3/31/2021

My Read Local BC Interview Series is back!


Like in each of the last two years, things have been quiet here on the blog, as I am busily preparing for a deluge of interviews (8!) over Read Local BC. Starting tomorrow (April 1st - not a joke!), a new interview between me and a BC poet will go up on their site every Tuesday and Thursday all month long, culminating in a special ninth posting at the end of the month.

I can't thank Read Local BC enough for the space and support they've provided for this project over the last three years. It's an immense amount of work (I start the interviews in September), but I love doing it, and love having a partner who believes in championing BC poets as much as I do (and tolerates unreasonably long interviews!).

To show you how serious we are about this, the good folk at Read Local BC have made not one, but TWO promotional graphics for this year's edition:



All of the interviews will eventually make their way over to this here blog, to join the 70+ interviews currently on this blog (you can read all of my Read Local BC interviews from past years here). But if you like your interviews hot and fresh (and who likes cold, soggy interviews?) keep an eye on ReadLocalBC.ca, and the Read Local BC "#NPM2021" hashtag, all month long!

3/30/2021

it’s never one poem that changes me

The revelations I get from reading poetry are so tiny and inward. It’s never one poem that changes me. For instance, I looked at Pam Rehm’s poems for a number of years and had very little response. I’d call her my favourite poet now. But it was not something that I recognized for a long time. It’s like falling in love, but in an arranged marriage over many years. Strangely, while writing my own poems, I’ve usually had to have one of her books in my hands. And this was going on long before I liked her poems. I was dependent on the tactility of that book just to write my own stuff. Could I have acquired a taste for her poems through my hands? (Now I’m thinking about Oliver Sacks.) What’s certainly true however: I spend significantly more time with books of poetry that are easy to tote, hold and to flip through than ones that aren’t. If I had larger hands, it’s very possible that I’d love other poets.

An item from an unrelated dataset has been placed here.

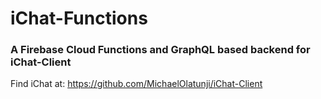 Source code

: # iChat-Functions

### A Firebase Cloud Functions and GraphQL based backend for iChat-Client

Find iChat at: https://github.com/MichaelOlatunji/iChat-Client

- Emily Tristan Jones, in conversation with The LeHave Review, which profiles one poem/poet each season. You can read the whole thing here

3/29/2021

more than one thing happening at one time

The problem of emotion in poetry is twofold: 1) Direct statements of feeling, with notable exceptions, generally fail to elicit that feeling in the reader. People who talk about their feelings all the time are tedious and so are poems with similar inclinations. 2) Unalloyed emotions - pure grief, pure terror, pure joy - don't tend to be very interesting written down. They're pre-verbal, they activate primitive brain regions too far from our language centres. They either write white or purple. The most authentic and the most poignant emotions tend to be the mixed ones, and mixed feelings defy articulation because there's more than one thing happening at one time. Which is the same thing language does in a poem. So there's a kind of black magic involved in trying to write something that instills emotion in the reader. Shortcuts are always tempting, but they almost never get you where you want to be.

 

- Zachariah Wells, from his interview with Jesse Eckerlin entitled "Deep Time, Black Magic and Ugly Stuff", as published in Wells' Career Limiting Moves: Interviews, Rejoinders, Essays, Reviews. 

3/26/2021

wrestling chaos into music

The present can definitely “deform” the past in the sense of blurring it, making it formless, but also the present can warp the past, I think, by objectifying and decontextualizing it. Poetry’s artifice objectifies, too—things like rhyme and meter do—by introducing tidy patterns of organization. Paul Fussell says the first way meter means, for example, is by reminding us that someone is out there, wrestling chaos into music.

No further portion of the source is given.